On Thu, Jan 07, 2010 at 11:33:04AM +0000, James Taylor wrote:
On 7 Jan 2010, at 11:25, Chris G wrote:
On Tue, Jan 05, 2010 at 08:39:58PM +0000, steve-ALUG@hst.me.uk wrote:
Chris G wrote:
I'm after backup rather than synchronisation so Unison doesn't really offer what I want. What I'm actually doing is to rsync files to the backup system
Sorry - don't mean to be thick here, but surely your first step is to ensure that your main machine and the backup machine are synchronised, which is (AFAIK) what both Unison and rsync do. If you're not synchronising the two machines, then surely you'd be using copy (cp) not rsync?

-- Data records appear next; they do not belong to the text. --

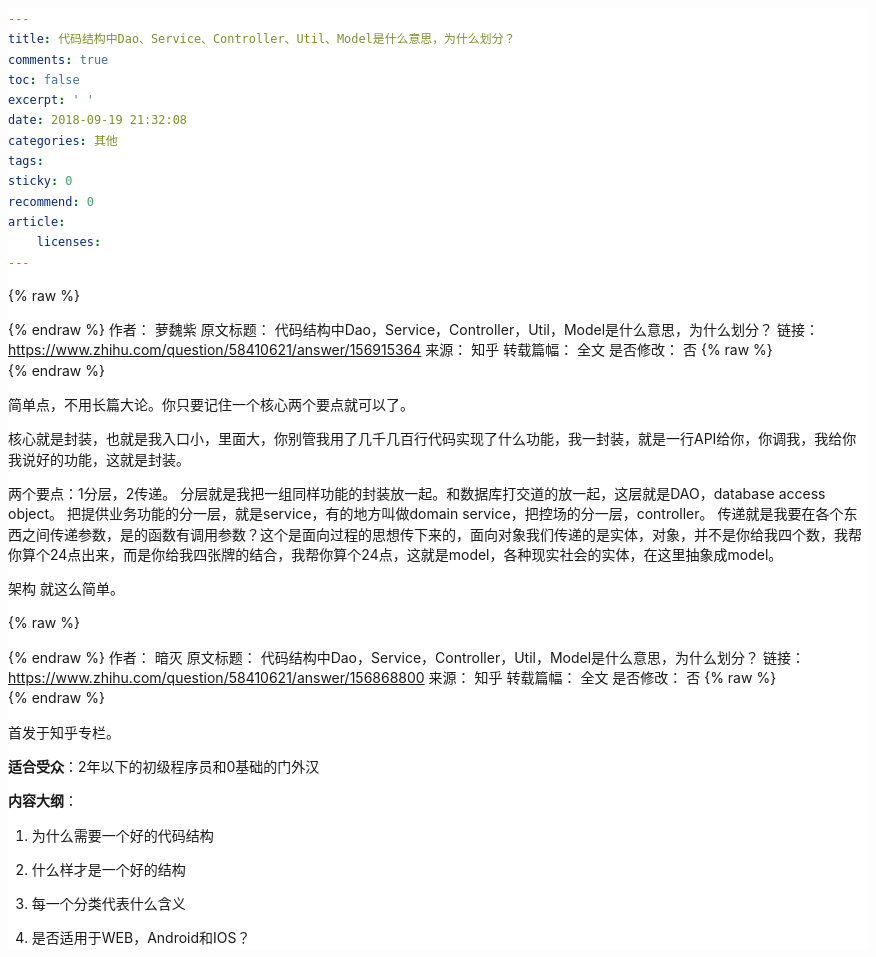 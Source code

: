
 ```yaml
---
title: 代码结构中Dao、Service、Controller、Util、Model是什么意思，为什么划分？
comments: true
toc: false
excerpt: ' '
date: 2018-09-19 21:32:08
categories: 其他
tags:
sticky: 0
recommend: 0
article:
    licenses:
---
```

{% raw %}<article class="message is-link"><div class="message-body">{% endraw %}
作者： 萝魏紫
原文标题： 代码结构中Dao，Service，Controller，Util，Model是什么意思，为什么划分？
链接： https://www.zhihu.com/question/58410621/answer/156915364
来源： 知乎
转载篇幅： 全文
是否修改： 否
{% raw %}</div></article>{% endraw %}

简单点，不用长篇大论。你只要记住一个核心两个要点就可以了。

核心就是封装，也就是我入口小，里面大，你别管我用了几千几百行代码实现了什么功能，我一封装，就是一行API给你，你调我，我给你我说好的功能，这就是封装。

两个要点：1分层，2传递。 分层就是我把一组同样功能的封装放一起。和数据库打交道的放一起，这层就是DAO，database access object。 把提供业务功能的分一层，就是service，有的地方叫做domain service，把控场的分一层，controller。 传递就是我要在各个东西之间传递参数，是的函数有调用参数？这个是面向过程的思想传下来的，面向对象我们传递的是实体，对象，并不是你给我四个数，我帮你算个24点出来，而是你给我四张牌的结合，我帮你算个24点，这就是model，各种现实社会的实体，在这里抽象成model。

架构 就这么简单。

{% raw %}<article class="message is-link"><div class="message-body">{% endraw %}
作者： 暗灭
原文标题： 代码结构中Dao，Service，Controller，Util，Model是什么意思，为什么划分？
链接： https://www.zhihu.com/question/58410621/answer/156868800
来源： 知乎
转载篇幅： 全文
是否修改： 否
{% raw %}</div></article>{% endraw %}

首发于知乎专栏。

**适合受众**：2年以下的初级程序员和0基础的门外汉

**内容大纲**：

1. 为什么需要一个好的代码结构

2. 什么样才是一个好的结构

3. 每一个分类代表什么含义

4. 是否适用于WEB，Android和IOS？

I'm not synchronising, no changes on the backup machine will ever get back to the client machine.
Perhaps this is just a language/communication issue.
rsync can be used to synchronise one folder TO the other i.e. make the target folder the same as the current, in an efficient manner (very much like patch)
... but that's simply copy isn't it? :-) OK, rsync does it more efficently than cp does but the result is identical.
Synchronising is, to my mind, bi-directional. It's the sort of thing you do with your PDA/phone when you 'synchronise' it with your desktop calendar. New changes on the desktop ar copied to the PDA, new changes on the PDA are copied to the desktop.
Similarly you might want to synchronise your home desktop (or part of it) with your work desktop, changes are copied *both* ways.
Unison most definitely does synchronise in the sense I mean. Rsync *can* do this but it's not really its primary use I don't think.